## EXERCISE
Look for the word "sigma" in the records, and copy each line where it appears.

## SOURCE MATERIAL
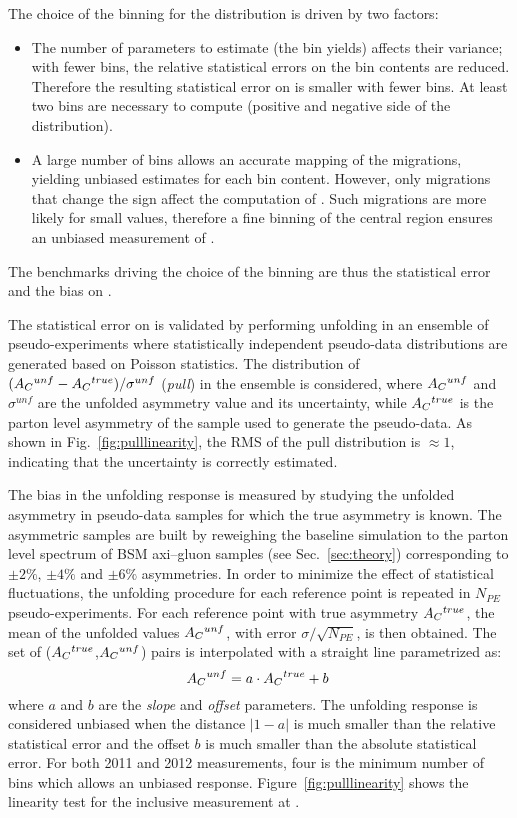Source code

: The choice of the binning for the \dy{} distribution is driven by two
factors:
\begin{itemize}
\item The number of parameters to estimate (the \dy{} bin yields)
  affects their variance; with fewer bins, the relative statistical
  errors on the bin contents are reduced. Therefore the resulting
  statistical error on \ac{} is smaller with fewer bins. At least two
  bins are necessary to compute \ac{} (positive and negative side of
  the \dy{} distribution).
\item A large number of bins allows an accurate mapping of the
  migrations, yielding unbiased estimates for each bin
  content. However, only migrations that change the \dy{} sign affect
  the computation of \ac{}. Such migrations are more likely for small
  \dy{} values, therefore a fine binning of the central \dy{} region
  ensures an unbiased measurement of \ac{}. 
\end{itemize}
The benchmarks driving the choice of the binning are thus the
statistical error and the bias on \ac{}.

The statistical error on \ac{} is validated by performing unfolding in
an ensemble of pseudo-experiments where statistically independent
pseudo-data distributions are generated based on Poisson statistics.  
The distribution of $(\mbox{$A_C$}{}^{unf}-\mbox{$A_C$}{}^{true})/\sigma^{unf}$
({\it pull}) in the ensemble is considered, where $\mbox{$A_C$}{}^{unf}$ and
$\sigma^{unf}$ are the unfolded asymmetry value and its uncertainty,
while $\mbox{$A_C$}{}^{true}$ is the parton level asymmetry of the sample used
to generate the pseudo-data. As shown in Fig.~\ref{fig:pulllinearity}, the
RMS of the pull distribution is $\approx{}1$, indicating that the
uncertainty is correctly estimated.  

The bias in the unfolding response is measured by studying the
unfolded asymmetry in pseudo-data samples for which the true
asymmetry is known. The asymmetric samples are built by reweighing the
baseline \ttbar{} simulation to the parton level \dy{} spectrum of BSM axi--gluon
samples (see Sec.~\ref{sec:theory}) corresponding to $\pm2\%$, $\pm4\%$
and $\pm6\%$ asymmetries. In order to minimize the effect of
statistical fluctuations, the unfolding procedure for each reference
point is repeated in $N_{PE}$ pseudo-experiments. For each reference
point with true asymmetry $\mbox{$A_C$}{}^{true}$, the mean of the unfolded
values $\mbox{$A_C$}{}^{unf}$, with error $\sigma/\sqrt{N_{PE}}$, is then
obtained. The set of ($\mbox{$A_C$}{}^{true}$,$\mbox{$A_C$}{}^{unf}$) pairs is
interpolated with a straight line parametrized as: 
\begin{equation}
\mbox{$A_C$}{}^{unf}=a\cdot{}\mbox{$A_C$}{}^{true}+b\phantom{,}
\end{equation}
where $a$ and $b$ are the {\it slope} and {\it offset} parameters.
The unfolding response is considered unbiased when the distance
$|1-a|$ is much smaller than the relative statistical error and the
offset $b$ is much smaller than the absolute statistical error.
For both 2011 and 2012 measurements, four is the minimum number of
bins which allows an unbiased response. Figure~\ref{fig:pulllinearity}
shows the linearity test for the inclusive \ac{} measurement at
\eighttev{}.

## WRITTEN RESPONSE
The distribution of $(\mbox{$A_C$}{}^{unf}-\mbox{$A_C$}{}^{true})/\sigma^{unf}$
$\sigma^{unf}$ are the unfolded asymmetry value and its uncertainty,
values $\mbox{$A_C$}{}^{unf}$, with error $\sigma/\sqrt{N_{PE}}$, is then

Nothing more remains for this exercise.